When a disk fails in a mirrored setup, the disk can be replaced with the following procedure.

  1. Shutdown the computer.

  2. Replace the failed disk with another disk. The replacement should be at least the same size or larger than the failed disk.

  3. Boot the computer.

    When a disk fails, the system will boot, albeit several minutes slower than normal.

    For NixOS, this is due to the initrd and systemd designed to only import a pool in degraded state after a 90s timeout.

    Swap partition on that disk will also fail.

  4. Install GNU parted with your distribution package manager.

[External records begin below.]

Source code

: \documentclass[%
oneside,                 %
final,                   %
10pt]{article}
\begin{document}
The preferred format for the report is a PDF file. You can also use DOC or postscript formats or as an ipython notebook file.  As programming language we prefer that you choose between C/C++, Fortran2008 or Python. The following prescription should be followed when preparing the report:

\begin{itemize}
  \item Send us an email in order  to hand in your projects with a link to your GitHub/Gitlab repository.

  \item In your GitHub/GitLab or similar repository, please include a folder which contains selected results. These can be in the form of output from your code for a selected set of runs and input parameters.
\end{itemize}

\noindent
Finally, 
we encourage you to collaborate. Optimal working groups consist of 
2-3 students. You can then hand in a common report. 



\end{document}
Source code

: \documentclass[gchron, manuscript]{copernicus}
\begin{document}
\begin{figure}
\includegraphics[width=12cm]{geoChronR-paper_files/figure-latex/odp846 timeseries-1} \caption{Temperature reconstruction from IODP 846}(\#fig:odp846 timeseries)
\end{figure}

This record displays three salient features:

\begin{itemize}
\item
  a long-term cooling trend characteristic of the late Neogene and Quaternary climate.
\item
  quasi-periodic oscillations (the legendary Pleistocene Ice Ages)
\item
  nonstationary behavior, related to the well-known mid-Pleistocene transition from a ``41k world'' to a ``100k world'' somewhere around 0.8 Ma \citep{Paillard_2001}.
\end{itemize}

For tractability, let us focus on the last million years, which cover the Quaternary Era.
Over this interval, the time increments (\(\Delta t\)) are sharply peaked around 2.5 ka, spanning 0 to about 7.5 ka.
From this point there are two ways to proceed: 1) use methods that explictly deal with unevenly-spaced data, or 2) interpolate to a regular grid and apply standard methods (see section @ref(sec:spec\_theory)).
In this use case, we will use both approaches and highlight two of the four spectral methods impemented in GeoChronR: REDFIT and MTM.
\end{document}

  5. Identify the bad disk and a working old disk

    ZPOOL_VDEV_NAME_PATH=1 zpool status
    
    pool:   bpool
    status: DEGRADED
    action: Replace the device using 'zpool replace'.
    ...
    config: bpool
        mirror-0
        2387489723748                    UNAVAIL    0  0  0   was /dev/disk/by-id/ata-BAD-part2
        /dev/disk/by-id/ata-disk_known_good-part2    ONLINE     0  0  0
    
  6. Store the bad disk and a working old disk in a variable, omit the partition number -partN

    disk_to_replace=/dev/disk/by-id/ata-disk_to_replace
    disk_known_good=/dev/disk/by-id/ata-disk_known_good
    
  7. Identify the new disk

    find /dev/disk/by-id/
    
    /dev/disk/by-id/ata-disk_known_good-part1
    /dev/disk/by-id/ata-disk_known_good-part2
    ...
    /dev/disk/by-id/ata-disk_known_good-part5
    /dev/disk/by-id/ata-disk_new       <-- new disk w/o partition table
    
  8. Store the new disk in a variable

    disk_new=/dev/disk/by-id/ata-disk_new
    
  9. Create partition table on "${disk_new}", refer to respective installation pages for details.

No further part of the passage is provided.